Work order: Skipping any pictures, give all of the records below again exactly.

Data under study:
=== Begin Enclosure ===
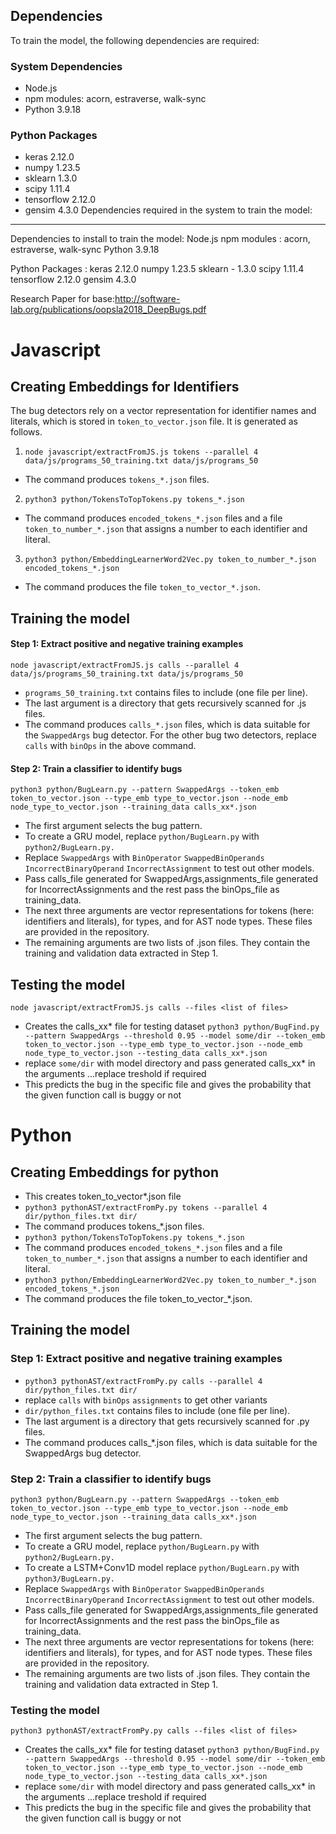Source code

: 
## Dependencies

To train the model, the following dependencies are required:

### System Dependencies
- Node.js
- npm modules: acorn, estraverse, walk-sync
- Python 3.9.18

### Python Packages
- keras 2.12.0
- numpy 1.23.5
- sklearn 1.3.0
- scipy 1.11.4
- tensorflow 2.12.0
- gensim 4.3.0 Dependencies required in the system to train the model:
-----------------------------------------------
Dependencies to install to train the model:
Node.js
npm modules : acorn, estraverse, walk-sync
Python 3.9.18

Python Packages :
keras 2.12.0
numpy 1.23.5
sklearn - 1.3.0
scipy 1.11.4
tensorflow  2.12.0
gensim  4.3.0

Research Paper for base:http://software-lab.org/publications/oopsla2018_DeepBugs.pdf 

# Javascript
## Creating Embeddings for Identifiers

The bug detectors rely on a vector representation for identifier names and literals, which is stored in `token_to_vector.json` file. It is generated as follows.

1) `node javascript/extractFromJS.js tokens --parallel 4 data/js/programs_50_training.txt data/js/programs_50`

  * The command produces `tokens_*.json` files.
  
2) `python3 python/TokensToTopTokens.py tokens_*.json`
  
  * The command produces `encoded_tokens_*.json` files and a file `token_to_number_*.json` that assigns a number to each identifier and literal.

3) `python3 python/EmbeddingLearnerWord2Vec.py token_to_number_*.json encoded_tokens_*.json`

  * The command produces the file `token_to_vector_*.json`.

## Training the model

#### Step 1: Extract positive and negative training examples
`node javascript/extractFromJS.js calls --parallel 4 data/js/programs_50_training.txt data/js/programs_50`
  * `programs_50_training.txt` contains files to include (one file per line).
  * The last argument is a directory that gets recursively scanned for .js files.
  * The command produces `calls_*.json` files, which is data suitable for the `SwappedArgs` bug detector. For the other bug two detectors, replace `calls` with `binOps` in the above command.

#### Step 2: Train a classifier to identify bugs
`python3 python/BugLearn.py --pattern SwappedArgs --token_emb token_to_vector.json --type_emb type_to_vector.json --node_emb node_type_to_vector.json --training_data calls_xx*.json`
* The first argument selects the bug pattern.
* To create a GRU model, replace `python/BugLearn.py` with `python2/BugLearn.py.`
* Replace `SwappedArgs` with `BinOperator` `SwappedBinOperands` `IncorrectBinaryOperand` `IncorrectAssignment` to test out other models.
* Pass calls_file generated for SwappedArgs,assignments_file generated for IncorrectAssignments and the rest pass the binOps_file as training_data.
* The next three arguments are vector representations for tokens (here: identifiers and literals), for types, and for AST node types. These files are provided in the repository.
* The remaining arguments are two lists of .json files. They contain the training and validation data extracted in Step 1.


## Testing the model
`node javascript/extractFromJS.js calls --files <list of files>`
* Creates the calls_xx* file for testing dataset
`python3 python/BugFind.py --pattern SwappedArgs --threshold 0.95 --model some/dir --token_emb token_to_vector.json --type_emb type_to_vector.json --node_emb node_type_to_vector.json --testing_data calls_xx*.json`
* replace `some/dir` with model directory and pass generated calls_xx* in the arguments ...replace treshold if required 
* This predicts the bug in the specific file and gives the probability that the given function call is buggy or not

# Python
## Creating Embeddings for python
* This creates token_to_vector*.json file
* `python3 pythonAST/extractFromPy.py tokens --parallel 4 dir/python_files.txt dir/`
*  The command produces tokens_*.json files.
*  `python3 python/TokensToTopTokens.py tokens_*.json`
*  The command produces `encoded_tokens_*.json` files and a file `token_to_number_*.json` that assigns a number to each identifier and literal.
* `python3 python/EmbeddingLearnerWord2Vec.py token_to_number_*.json encoded_tokens_*.json`
* The command produces the file token_to_vector_*.json.

## Training the model
### Step 1: Extract positive and negative training examples
* `python3 pythonAST/extractFromPy.py calls --parallel 4 dir/python_files.txt dir/`
* replace ``calls`` with `binOps` `assignments` to get other variants
* `dir/python_files.txt` contains files to include (one file per line).
* The last argument is a directory that gets recursively scanned for .py files.
* The command produces calls_*.json files, which is data suitable for the SwappedArgs bug detector.

### Step 2: Train a classifier to identify bugs
`python3 python/BugLearn.py --pattern SwappedArgs --token_emb token_to_vector.json --type_emb type_to_vector.json --node_emb node_type_to_vector.json --training_data calls_xx*.json`
* The first argument selects the bug pattern.
* To create a GRU model, replace `python/BugLearn.py` with `python2/BugLearn.py.`
* To create a LSTM+Conv1D model replace `python/BugLearn.py` with `python3/BugLearn.py.`
* Replace `SwappedArgs` with `BinOperator` `SwappedBinOperands` `IncorrectBinaryOperand` `IncorrectAssignment` to test out other models.
* Pass calls_file generated for SwappedArgs,assignments_file generated for IncorrectAssignments and the rest pass the binOps_file as training_data.
* The next three arguments are vector representations for tokens (here: identifiers and literals), for types, and for AST node types. These files are provided in the repository.
* The remaining arguments are two lists of .json files. They contain the training and validation data extracted in Step 1.


### Testing the model
`python3 pythonAST/extractFromPy.py calls --files <list of files>`
* Creates the calls_xx* file for testing dataset
`python3 python/BugFind.py --pattern SwappedArgs --threshold 0.95 --model some/dir --token_emb token_to_vector.json --type_emb type_to_vector.json --node_emb node_type_to_vector.json --testing_data calls_xx*.json`
* replace `some/dir` with model directory and pass generated calls_xx* in the arguments ...replace treshold if required 
* This predicts the bug in the specific file and gives the probability that the given function call is buggy or not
=== End Enclosure ===
Solved problem:
Source code

: 
## Dependencies

To train the model, the following dependencies are required:

### System Dependencies
- Node.js
- npm modules: acorn, estraverse, walk-sync
- Python 3.9.18

### Python Packages
- keras 2.12.0
- numpy 1.23.5
- sklearn 1.3.0
- scipy 1.11.4
- tensorflow 2.12.0
- gensim 4.3.0 Dependencies required in the system to train the model:
-----------------------------------------------
Dependencies to install to train the model:
Node.js
npm modules : acorn, estraverse, walk-sync
Python 3.9.18

Python Packages :
keras 2.12.0
numpy 1.23.5
sklearn - 1.3.0
scipy 1.11.4
tensorflow  2.12.0
gensim  4.3.0

Research Paper for base:http://software-lab.org/publications/oopsla2018_DeepBugs.pdf 

# Javascript
## Creating Embeddings for Identifiers

The bug detectors rely on a vector representation for identifier names and literals, which is stored in `token_to_vector.json` file. It is generated as follows.

1) `node javascript/extractFromJS.js tokens --parallel 4 data/js/programs_50_training.txt data/js/programs_50`

  * The command produces `tokens_*.json` files.
  
2) `python3 python/TokensToTopTokens.py tokens_*.json`
  
  * The command produces `encoded_tokens_*.json` files and a file `token_to_number_*.json` that assigns a number to each identifier and literal.

3) `python3 python/EmbeddingLearnerWord2Vec.py token_to_number_*.json encoded_tokens_*.json`

  * The command produces the file `token_to_vector_*.json`.

## Training the model

#### Step 1: Extract positive and negative training examples
`node javascript/extractFromJS.js calls --parallel 4 data/js/programs_50_training.txt data/js/programs_50`
  * `programs_50_training.txt` contains files to include (one file per line).
  * The last argument is a directory that gets recursively scanned for .js files.
  * The command produces `calls_*.json` files, which is data suitable for the `SwappedArgs` bug detector. For the other bug two detectors, replace `calls` with `binOps` in the above command.

#### Step 2: Train a classifier to identify bugs
`python3 python/BugLearn.py --pattern SwappedArgs --token_emb token_to_vector.json --type_emb type_to_vector.json --node_emb node_type_to_vector.json --training_data calls_xx*.json`
* The first argument selects the bug pattern.
* To create a GRU model, replace `python/BugLearn.py` with `python2/BugLearn.py.`
* Replace `SwappedArgs` with `BinOperator` `SwappedBinOperands` `IncorrectBinaryOperand` `IncorrectAssignment` to test out other models.
* Pass calls_file generated for SwappedArgs,assignments_file generated for IncorrectAssignments and the rest pass the binOps_file as training_data.
* The next three arguments are vector representations for tokens (here: identifiers and literals), for types, and for AST node types. These files are provided in the repository.
* The remaining arguments are two lists of .json files. They contain the training and validation data extracted in Step 1.


## Testing the model
`node javascript/extractFromJS.js calls --files <list of files>`
* Creates the calls_xx* file for testing dataset
`python3 python/BugFind.py --pattern SwappedArgs --threshold 0.95 --model some/dir --token_emb token_to_vector.json --type_emb type_to_vector.json --node_emb node_type_to_vector.json --testing_data calls_xx*.json`
* replace `some/dir` with model directory and pass generated calls_xx* in the arguments ...replace treshold if required 
* This predicts the bug in the specific file and gives the probability that the given function call is buggy or not

# Python
## Creating Embeddings for python
* This creates token_to_vector*.json file
* `python3 pythonAST/extractFromPy.py tokens --parallel 4 dir/python_files.txt dir/`
*  The command produces tokens_*.json files.
*  `python3 python/TokensToTopTokens.py tokens_*.json`
*  The command produces `encoded_tokens_*.json` files and a file `token_to_number_*.json` that assigns a number to each identifier and literal.
* `python3 python/EmbeddingLearnerWord2Vec.py token_to_number_*.json encoded_tokens_*.json`
* The command produces the file token_to_vector_*.json.

## Training the model
### Step 1: Extract positive and negative training examples
* `python3 pythonAST/extractFromPy.py calls --parallel 4 dir/python_files.txt dir/`
* replace ``calls`` with `binOps` `assignments` to get other variants
* `dir/python_files.txt` contains files to include (one file per line).
* The last argument is a directory that gets recursively scanned for .py files.
* The command produces calls_*.json files, which is data suitable for the SwappedArgs bug detector.

### Step 2: Train a classifier to identify bugs
`python3 python/BugLearn.py --pattern SwappedArgs --token_emb token_to_vector.json --type_emb type_to_vector.json --node_emb node_type_to_vector.json --training_data calls_xx*.json`
* The first argument selects the bug pattern.
* To create a GRU model, replace `python/BugLearn.py` with `python2/BugLearn.py.`
* To create a LSTM+Conv1D model replace `python/BugLearn.py` with `python3/BugLearn.py.`
* Replace `SwappedArgs` with `BinOperator` `SwappedBinOperands` `IncorrectBinaryOperand` `IncorrectAssignment` to test out other models.
* Pass calls_file generated for SwappedArgs,assignments_file generated for IncorrectAssignments and the rest pass the binOps_file as training_data.
* The next three arguments are vector representations for tokens (here: identifiers and literals), for types, and for AST node types. These files are provided in the repository.
* The remaining arguments are two lists of .json files. They contain the training and validation data extracted in Step 1.


### Testing the model
`python3 pythonAST/extractFromPy.py calls --files <list of files>`
* Creates the calls_xx* file for testing dataset
`python3 python/BugFind.py --pattern SwappedArgs --threshold 0.95 --model some/dir --token_emb token_to_vector.json --type_emb type_to_vector.json --node_emb node_type_to_vector.json --testing_data calls_xx*.json`
* replace `some/dir` with model directory and pass generated calls_xx* in the arguments ...replace treshold if required 
* This predicts the bug in the specific file and gives the probability that the given function call is buggy or not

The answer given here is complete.